Content starts
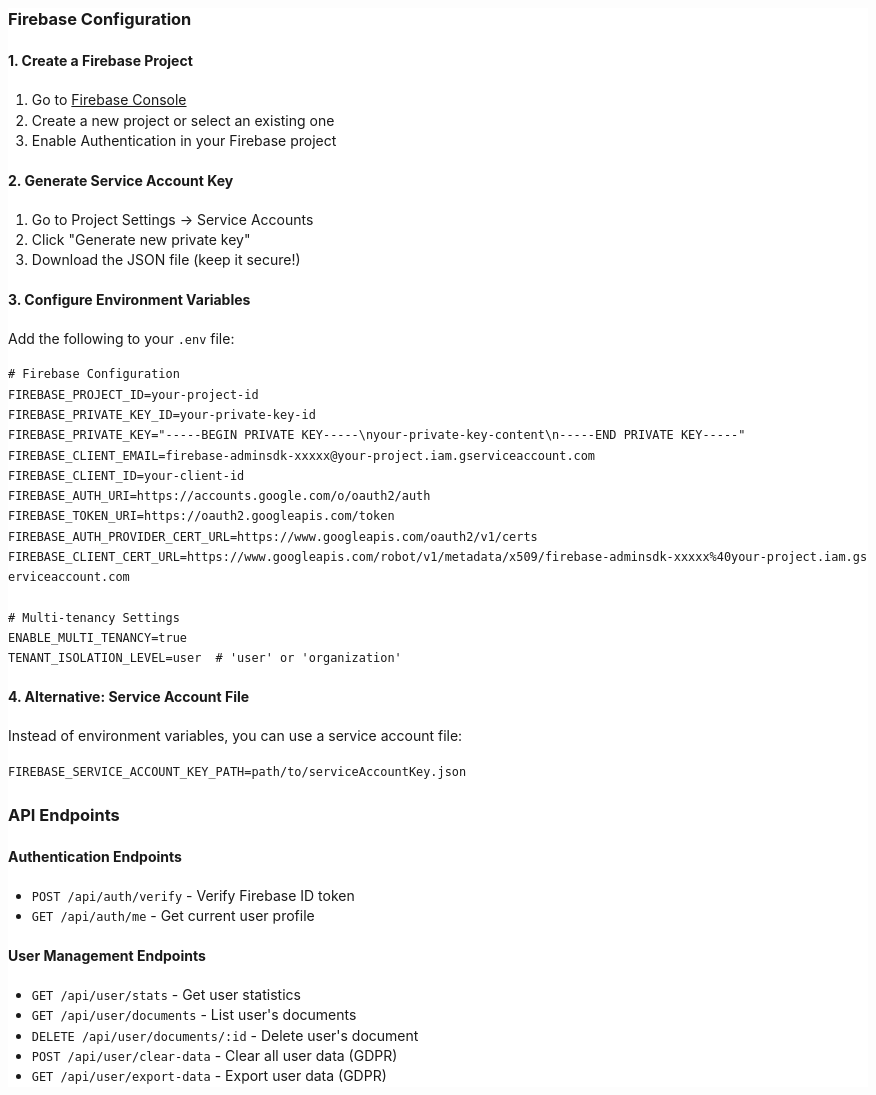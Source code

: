 ### Firebase Configuration

#### 1. Create a Firebase Project
1. Go to [Firebase Console](https://console.firebase.google.com/)
2. Create a new project or select an existing one
3. Enable Authentication in your Firebase project

#### 2. Generate Service Account Key
1. Go to Project Settings → Service Accounts
2. Click "Generate new private key"
3. Download the JSON file (keep it secure!)

#### 3. Configure Environment Variables
Add the following to your `.env` file:

```env
# Firebase Configuration
FIREBASE_PROJECT_ID=your-project-id
FIREBASE_PRIVATE_KEY_ID=your-private-key-id
FIREBASE_PRIVATE_KEY="-----BEGIN PRIVATE KEY-----\nyour-private-key-content\n-----END PRIVATE KEY-----"
FIREBASE_CLIENT_EMAIL=firebase-adminsdk-xxxxx@your-project.iam.gserviceaccount.com
FIREBASE_CLIENT_ID=your-client-id
FIREBASE_AUTH_URI=https://accounts.google.com/o/oauth2/auth
FIREBASE_TOKEN_URI=https://oauth2.googleapis.com/token
FIREBASE_AUTH_PROVIDER_CERT_URL=https://www.googleapis.com/oauth2/v1/certs
FIREBASE_CLIENT_CERT_URL=https://www.googleapis.com/robot/v1/metadata/x509/firebase-adminsdk-xxxxx%40your-project.iam.gserviceaccount.com

# Multi-tenancy Settings
ENABLE_MULTI_TENANCY=true
TENANT_ISOLATION_LEVEL=user  # 'user' or 'organization'
```

#### 4. Alternative: Service Account File
Instead of environment variables, you can use a service account file:

```env
FIREBASE_SERVICE_ACCOUNT_KEY_PATH=path/to/serviceAccountKey.json
```

### API Endpoints

#### Authentication Endpoints
- `POST /api/auth/verify` - Verify Firebase ID token
- `GET /api/auth/me` - Get current user profile

#### User Management Endpoints
- `GET /api/user/stats` - Get user statistics
- `GET /api/user/documents` - List user's documents
- `DELETE /api/user/documents/:id` - Delete user's document
- `POST /api/user/clear-data` - Clear all user data (GDPR)
- `GET /api/user/export-data` - Export user data (GDPR)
Content ends
__Task to complete__: Restate the material above exactly. Exclude all pictures.

__Your solution__:
Source code

: ### Firebase Configuration

#### 1. Create a Firebase Project
1. Go to [Firebase Console](https://console.firebase.google.com/)
2. Create a new project or select an existing one
3. Enable Authentication in your Firebase project

#### 2. Generate Service Account Key
1. Go to Project Settings → Service Accounts
2. Click "Generate new private key"
3. Download the JSON file (keep it secure!)

#### 3. Configure Environment Variables
Add the following to your `.env` file:

```env
# Firebase Configuration
FIREBASE_PROJECT_ID=your-project-id
FIREBASE_PRIVATE_KEY_ID=your-private-key-id
FIREBASE_PRIVATE_KEY="-----BEGIN PRIVATE KEY-----\nyour-private-key-content\n-----END PRIVATE KEY-----"
FIREBASE_CLIENT_EMAIL=firebase-adminsdk-xxxxx@your-project.iam.gserviceaccount.com
FIREBASE_CLIENT_ID=your-client-id
FIREBASE_AUTH_URI=https://accounts.google.com/o/oauth2/auth
FIREBASE_TOKEN_URI=https://oauth2.googleapis.com/token
FIREBASE_AUTH_PROVIDER_CERT_URL=https://www.googleapis.com/oauth2/v1/certs
FIREBASE_CLIENT_CERT_URL=https://www.googleapis.com/robot/v1/metadata/x509/firebase-adminsdk-xxxxx%40your-project.iam.gserviceaccount.com

# Multi-tenancy Settings
ENABLE_MULTI_TENANCY=true
TENANT_ISOLATION_LEVEL=user  # 'user' or 'organization'
```

#### 4. Alternative: Service Account File
Instead of environment variables, you can use a service account file:

```env
FIREBASE_SERVICE_ACCOUNT_KEY_PATH=path/to/serviceAccountKey.json
```

### API Endpoints

#### Authentication Endpoints
- `POST /api/auth/verify` - Verify Firebase ID token
- `GET /api/auth/me` - Get current user profile

#### User Management Endpoints
- `GET /api/user/stats` - Get user statistics
- `GET /api/user/documents` - List user's documents
- `DELETE /api/user/documents/:id` - Delete user's document
- `POST /api/user/clear-data` - Clear all user data (GDPR)
- `GET /api/user/export-data` - Export user data (GDPR)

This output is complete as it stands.